Din-Din: The saviour of Indian railways

While listening to the Ashok Kumar-starrer Rail gaadi song, Din-Din vowed that one day he would be the protector and saviour of his beloved railways

As a frequent train traveller (between the years 1986-89 I went twice), I like many others was glued to my TV set in anticipation of what the 2012 Railway Budget had in store. I was very shocked when railway minister Dinesh Trivedi said that the current Indian railways was very sick and was in the Intensive Care Unit (ICU). He then proposed a hike in fares, for instance, a three-paisa hike per kilometre for the sleeper class.
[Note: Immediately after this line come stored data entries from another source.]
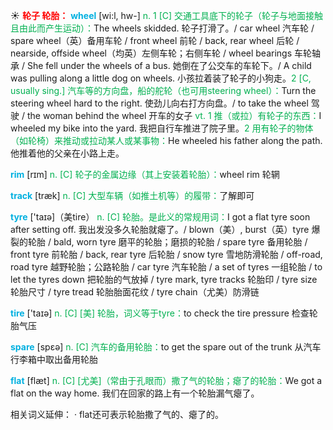 ☀ <font color="red">**轮子 轮胎：**</font>
<font color="sky blue">**wheel**</font> [wi:l, hw-] 
<font color="#00b050">n. 1 [C] 交通工具底下的轮子（轮子与地面接触且由此而产生运动）：</font>The wheels skidded. 轮子打滑了。/ car wheel 汽车轮 / spare wheel（英）备用车轮 / front wheel 前轮 / back, rear wheel 后轮 / nearside, offside wheel（均英）左侧车轮；右侧车轮 / wheel bearings 车轮轴承 / She fell under the wheels of a bus. 她倒在了公交车的车轮下。/ A child was pulling along a little dog on wheels. 小孩拉着装了轮子的小狗走。<font color="#00b050">2 [C, usually sing.] 汽车等的方向盘，船的舵轮（也可用steering wheel）：</font>Turn the steering wheel hard to the right. 使劲儿向右打方向盘。/ to take the wheel 驾驶 / the woman behind the wheel 开车的女子 <font color="#00b050">vt. 1 推（或拉）有轮子的东西：</font>I wheeled my bike into the yard. 我把自行车推进了院子里。<font color="#00b050">2 用有轮子的物体（如轮椅）来推动或拉动某人或某事物：</font>He wheeled his father along the path. 他推着他的父亲在小路上走。

<font color="sky blue">**rim**</font> [rɪm]
<font color="#00b050">n. [C] 轮子的金属边缘（其上安装着轮胎）：</font>wheel rim 轮辋
           
<font color="sky blue">**track**</font> [træk] 
<font color="#00b050">n. [C] 大型车辆（如推土机等）的履带：</font>了解即可

<font color="sky blue">**tyre**</font> ['taɪə]（美tire）
<font color="#00b050">n. [C] 轮胎。是此义的常规用词：</font>I got a flat tyre soon after setting off. 我出发没多久轮胎就瘪了。/ blown（美）, burst（英）tyre 爆裂的轮胎 / bald, worn tyre 磨平的轮胎；磨损的轮胎 / spare tyre 备用轮胎 / front tyre 前轮胎 / back, rear tyre 后轮胎 / snow tyre 雪地防滑轮胎 / off-road, road tyre 越野轮胎；公路轮胎 / car tyre 汽车轮胎 / a set of tyres 一组轮胎 / to let the tyres down 把轮胎的气放掉 / tyre mark, tyre tracks 轮胎印 / tyre size 轮胎尺寸 / tyre tread 轮胎胎面花纹 / tyre chain（尤美）防滑链

<font color="sky blue">**tire**</font> ['taɪə] 
<font color="#00b050">n. [C] [美] 轮胎，词义等于tyre：</font>to check the tire pressure 检查轮胎气压

<font color="sky blue">**spare**</font> [spεə] 
<font color="#00b050">n. [C] 汽车的备用轮胎：</font>to get the spare out of the trunk 从汽车行李箱中取出备用轮胎

<font color="sky blue">**flat**</font> [flæt] 
<font color="#00b050">n. [C] [尤美]（常由于孔眼而）撒了气的轮胎；瘪了的轮胎：</font>We got a flat on the way home. 我们在回家的路上有一个轮胎漏气瘪了。

相关词义延伸：
· flat还可表示轮胎撒了气的、瘪了的。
Now if you are in a sleeper class in an institution which is in the ICU, a hike in fares would be the least of your problems. The hiked fares would lead to revenue of `7,000 crore or basically what Jet Airways owes the government. In other words, with that money we could let the patient die in the ICU and save the one functioning premium airline left.
Of course, the proposed hike meant that Mamata Bannerjee would be sending Mr Trivedi to the sick bay with immediate effect. So now he could personally experience what it’s like to be the Great Indian Railways and have so many people ride roughshod over him.
Mr Trivedi then announced 75 new trains and a new line between Agartala and Akura in Bangladesh, thus doubling the number of Bangladeshi refugees in the country.
Of course, his other proposals, like escalators at all stations, were frowned upon by the ruling party as a slap on the face of the Opposition (escalators are essential for all BJP members with an average age of 83, and are now compulsory at all BJP meetings).
But who is Dinesh Trivedi? Where did he come from? What’s his background? And most significantly why does he always wear waistcoats even though he’s not in the catering department? I did some research and unearthed some facts.
Mr Trivedi was born in Agartala many years ago. As a young boy he would spend his summers going from Agartala to Akura. This journey would take him the whole summer, which meant he was always late in rejoining school. At a young age, Din-Din (as he was affectionately called) showed a remarkable attachment to trains. This attachment became quite literal when he finally tied himself to the Howrah Mail. After that unfortunate accident Mr Trivedi’s parents really thought that he would give up this infantile fascination for trains. Sadly, they were wrong.
Mr Trivedi plunged into literature head first — rail literature. Thomas the Tank engine was devoured. Chitty chitty bang bang was committed to memory. Von Ryan’s Express became the one movie he would watch. If anybody mentioned Ravi Chopra’s The Burning Train, he would cry hysterically. While other teenage boys had pictures of Shammi Kapoor up on their cupboards, young Din-Din had pictures of a still unauthenticated picture of George Stevenson, the so-called founder of the steam engine circa 1829.
One day while sitting in the pouring rain listening to the Ashok Kumar-starrer Rail gaadi song, for the 13,874th time, he vowed that one day he would be the protector and saviour of his beloved railways.
Is it any wonder that now with his great love afflicted by disease and close to extinction that he would do whatever it takes to reverse the life support situation turn back the clock and return the great Indian Railways to the pristine condition it once found itself in? I for one wholly support Mr Trivedi’s increased process package as the end amply justifies the means. Let’s end with Mr Trivedi’s favourite song,
“Choo choo train coming down the track, something something something never going back.”
I have a one way ticket to the moon.”

Let’s not get to the moon as yet; let’s enjoy the railways on earth first. Support your railway minister.